* _What needs to be done_
Among the entries below, how many lines include "problems"? Give the number alone.

***** Data for this exercise *****

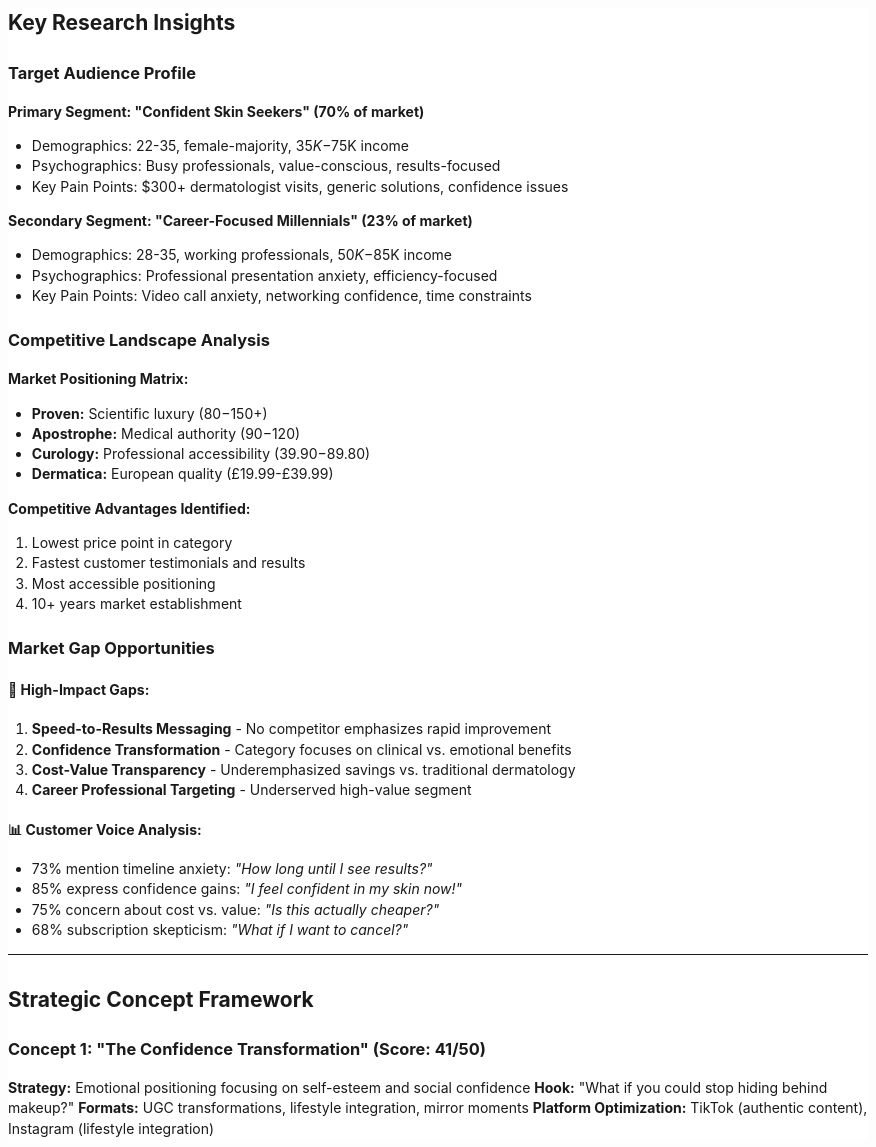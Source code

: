 ## Key Research Insights

### Target Audience Profile
**Primary Segment: "Confident Skin Seekers" (70% of market)**
- Demographics: 22-35, female-majority, $35K-$75K income
- Psychographics: Busy professionals, value-conscious, results-focused
- Key Pain Points: $300+ dermatologist visits, generic solutions, confidence issues

**Secondary Segment: "Career-Focused Millennials" (23% of market)**
- Demographics: 28-35, working professionals, $50K-$85K income
- Psychographics: Professional presentation anxiety, efficiency-focused
- Key Pain Points: Video call anxiety, networking confidence, time constraints

### Competitive Landscape Analysis
**Market Positioning Matrix:**
- **Proven:** Scientific luxury ($80-$150+)
- **Apostrophe:** Medical authority ($90-$120)
- **Curology:** Professional accessibility ($39.90-$89.80)
- **Dermatica:** European quality (£19.99-£39.99)

**Competitive Advantages Identified:**
1. Lowest price point in category
2. Fastest customer testimonials and results
3. Most accessible positioning
4. 10+ years market establishment

### Market Gap Opportunities

#### 🎯 **High-Impact Gaps:**
1. **Speed-to-Results Messaging** - No competitor emphasizes rapid improvement
2. **Confidence Transformation** - Category focuses on clinical vs. emotional benefits
3. **Cost-Value Transparency** - Underemphasized savings vs. traditional dermatology
4. **Career Professional Targeting** - Underserved high-value segment

#### 📊 **Customer Voice Analysis:**
- 73% mention timeline anxiety: *"How long until I see results?"*
- 85% express confidence gains: *"I feel confident in my skin now!"*
- 75% concern about cost vs. value: *"Is this actually cheaper?"*
- 68% subscription skepticism: *"What if I want to cancel?"*

---

## Strategic Concept Framework

### Concept 1: "The Confidence Transformation" (Score: 41/50)
**Strategy:** Emotional positioning focusing on self-esteem and social confidence
**Hook:** "What if you could stop hiding behind makeup?"
**Formats:** UGC transformations, lifestyle integration, mirror moments
**Platform Optimization:** TikTok (authentic content), Instagram (lifestyle integration)
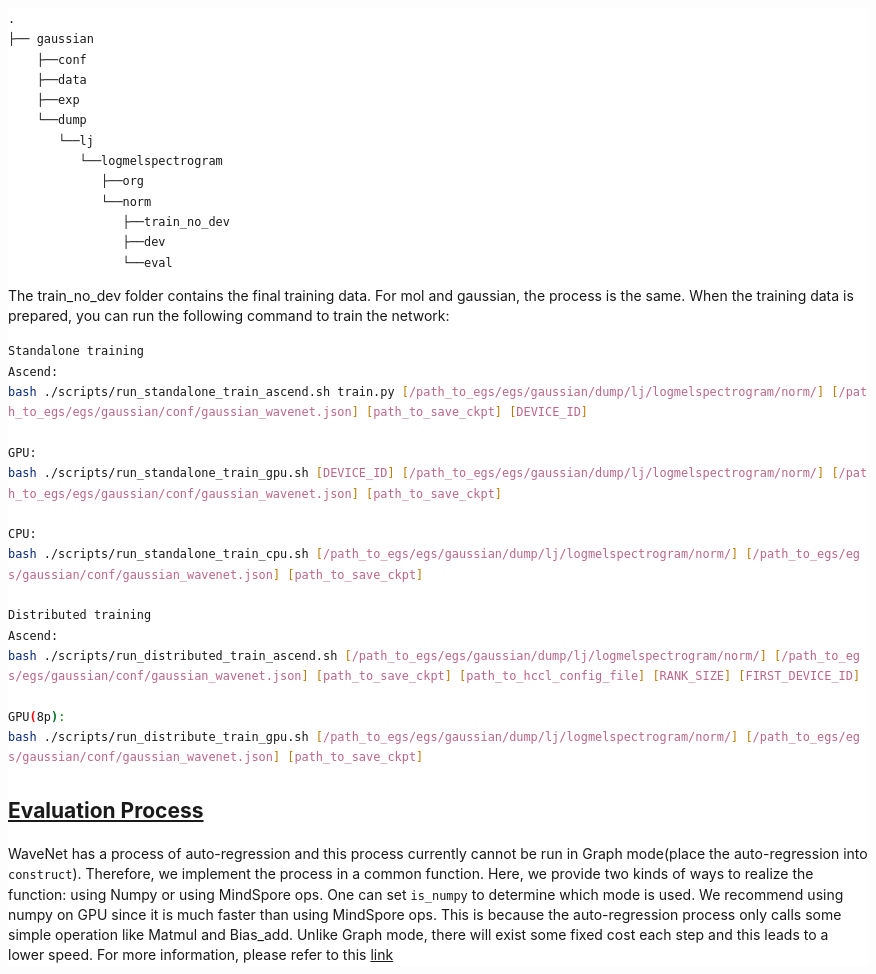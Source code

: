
 ```path
.
├── gaussian
    ├──conf
    ├──data
    ├──exp
    └──dump
       └──lj
          └──logmelspectrogram
             ├──org
             └──norm
                ├──train_no_dev
                ├──dev
                └──eval
```

The train_no_dev folder contains the final training data. For mol and gaussian, the process is the same. When the training data is prepared,
you can run the following command to train the network:

```bash
Standalone training
Ascend:
bash ./scripts/run_standalone_train_ascend.sh train.py [/path_to_egs/egs/gaussian/dump/lj/logmelspectrogram/norm/] [/path_to_egs/egs/gaussian/conf/gaussian_wavenet.json] [path_to_save_ckpt] [DEVICE_ID]

GPU:
bash ./scripts/run_standalone_train_gpu.sh [DEVICE_ID] [/path_to_egs/egs/gaussian/dump/lj/logmelspectrogram/norm/] [/path_to_egs/egs/gaussian/conf/gaussian_wavenet.json] [path_to_save_ckpt]

CPU:
bash ./scripts/run_standalone_train_cpu.sh [/path_to_egs/egs/gaussian/dump/lj/logmelspectrogram/norm/] [/path_to_egs/egs/gaussian/conf/gaussian_wavenet.json] [path_to_save_ckpt]

Distributed training
Ascend:
bash ./scripts/run_distributed_train_ascend.sh [/path_to_egs/egs/gaussian/dump/lj/logmelspectrogram/norm/] [/path_to_egs/egs/gaussian/conf/gaussian_wavenet.json] [path_to_save_ckpt] [path_to_hccl_config_file] [RANK_SIZE] [FIRST_DEVICE_ID]

GPU(8p):
bash ./scripts/run_distribute_train_gpu.sh [/path_to_egs/egs/gaussian/dump/lj/logmelspectrogram/norm/] [/path_to_egs/egs/gaussian/conf/gaussian_wavenet.json] [path_to_save_ckpt]
```

## [Evaluation Process](#contents)

WaveNet has a process of auto-regression and this process currently cannot be run in Graph mode(place the auto-regression into `construct`). Therefore, we implement the process in a common function. Here, we provide two kinds of ways to realize the function: using Numpy or using MindSpore ops. One can set `is_numpy` to determine which mode is used. We recommend using numpy on GPU since it is much faster than using MindSpore ops. This is because the auto-regression process only calls some simple operation like Matmul and Bias_add. Unlike Graph mode, there will exist some fixed cost each step and this leads to a lower speed. For more information, please refer to
this [link](https://bbs.huaweicloud.com/forum/thread-94852-1-1.html)
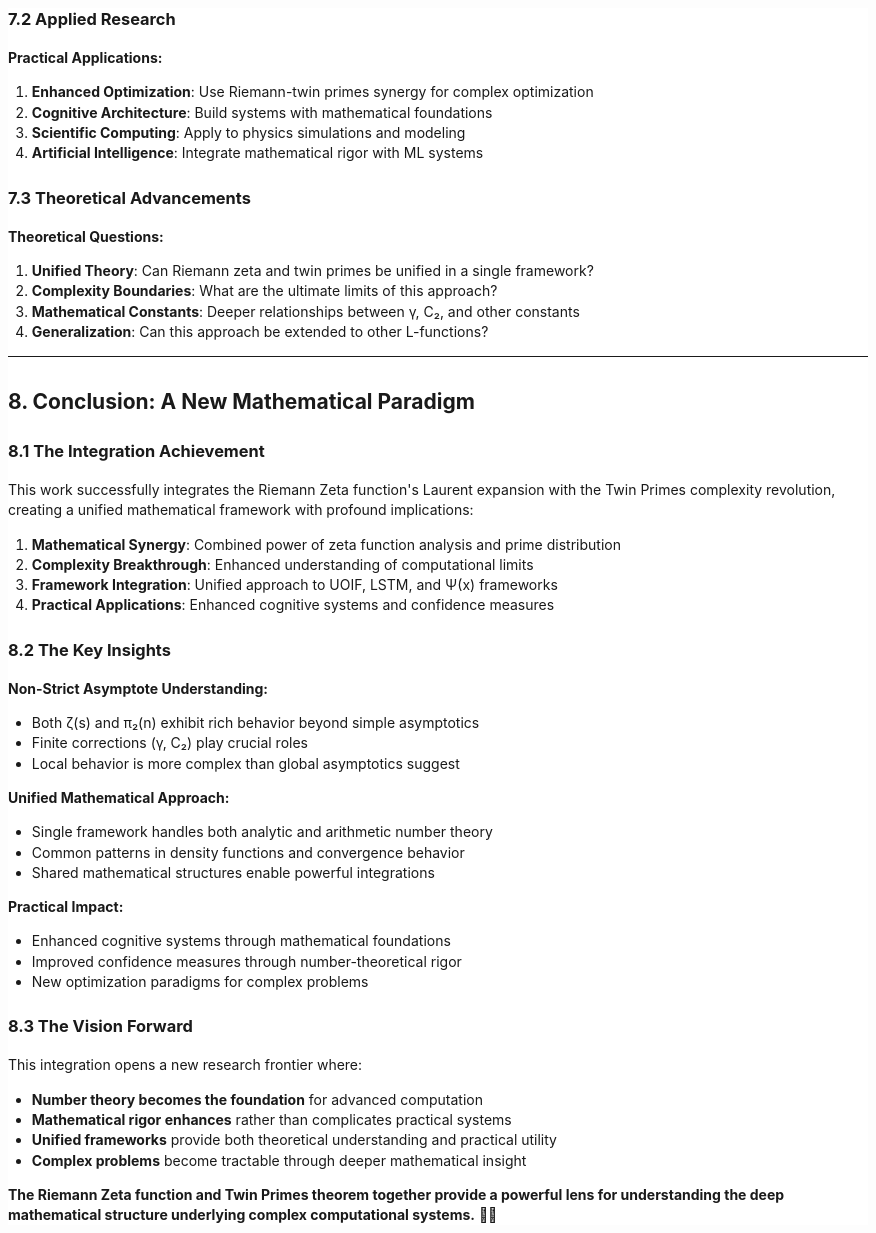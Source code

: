 ### 7.2 Applied Research

**Practical Applications:**
1. **Enhanced Optimization**: Use Riemann-twin primes synergy for complex optimization
2. **Cognitive Architecture**: Build systems with mathematical foundations
3. **Scientific Computing**: Apply to physics simulations and modeling
4. **Artificial Intelligence**: Integrate mathematical rigor with ML systems

### 7.3 Theoretical Advancements

**Theoretical Questions:**
1. **Unified Theory**: Can Riemann zeta and twin primes be unified in a single framework?
2. **Complexity Boundaries**: What are the ultimate limits of this approach?
3. **Mathematical Constants**: Deeper relationships between γ, C₂, and other constants
4. **Generalization**: Can this approach be extended to other L-functions?

---

## 8. Conclusion: A New Mathematical Paradigm

### 8.1 The Integration Achievement

This work successfully integrates the Riemann Zeta function's Laurent expansion with the Twin Primes complexity revolution, creating a unified mathematical framework with profound implications:

1. **Mathematical Synergy**: Combined power of zeta function analysis and prime distribution
2. **Complexity Breakthrough**: Enhanced understanding of computational limits
3. **Framework Integration**: Unified approach to UOIF, LSTM, and Ψ(x) frameworks
4. **Practical Applications**: Enhanced cognitive systems and confidence measures

### 8.2 The Key Insights

**Non-Strict Asymptote Understanding:**
- Both ζ(s) and π₂(n) exhibit rich behavior beyond simple asymptotics
- Finite corrections (γ, C₂) play crucial roles
- Local behavior is more complex than global asymptotics suggest

**Unified Mathematical Approach:**
- Single framework handles both analytic and arithmetic number theory
- Common patterns in density functions and convergence behavior
- Shared mathematical structures enable powerful integrations

**Practical Impact:**
- Enhanced cognitive systems through mathematical foundations
- Improved confidence measures through number-theoretical rigor
- New optimization paradigms for complex problems

### 8.3 The Vision Forward

This integration opens a new research frontier where:
- **Number theory becomes the foundation** for advanced computation
- **Mathematical rigor enhances** rather than complicates practical systems
- **Unified frameworks** provide both theoretical understanding and practical utility
- **Complex problems** become tractable through deeper mathematical insight

**The Riemann Zeta function and Twin Primes theorem together provide a powerful lens for understanding the deep mathematical structure underlying complex computational systems.** 🎯✅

*****

* _Expected answer_
2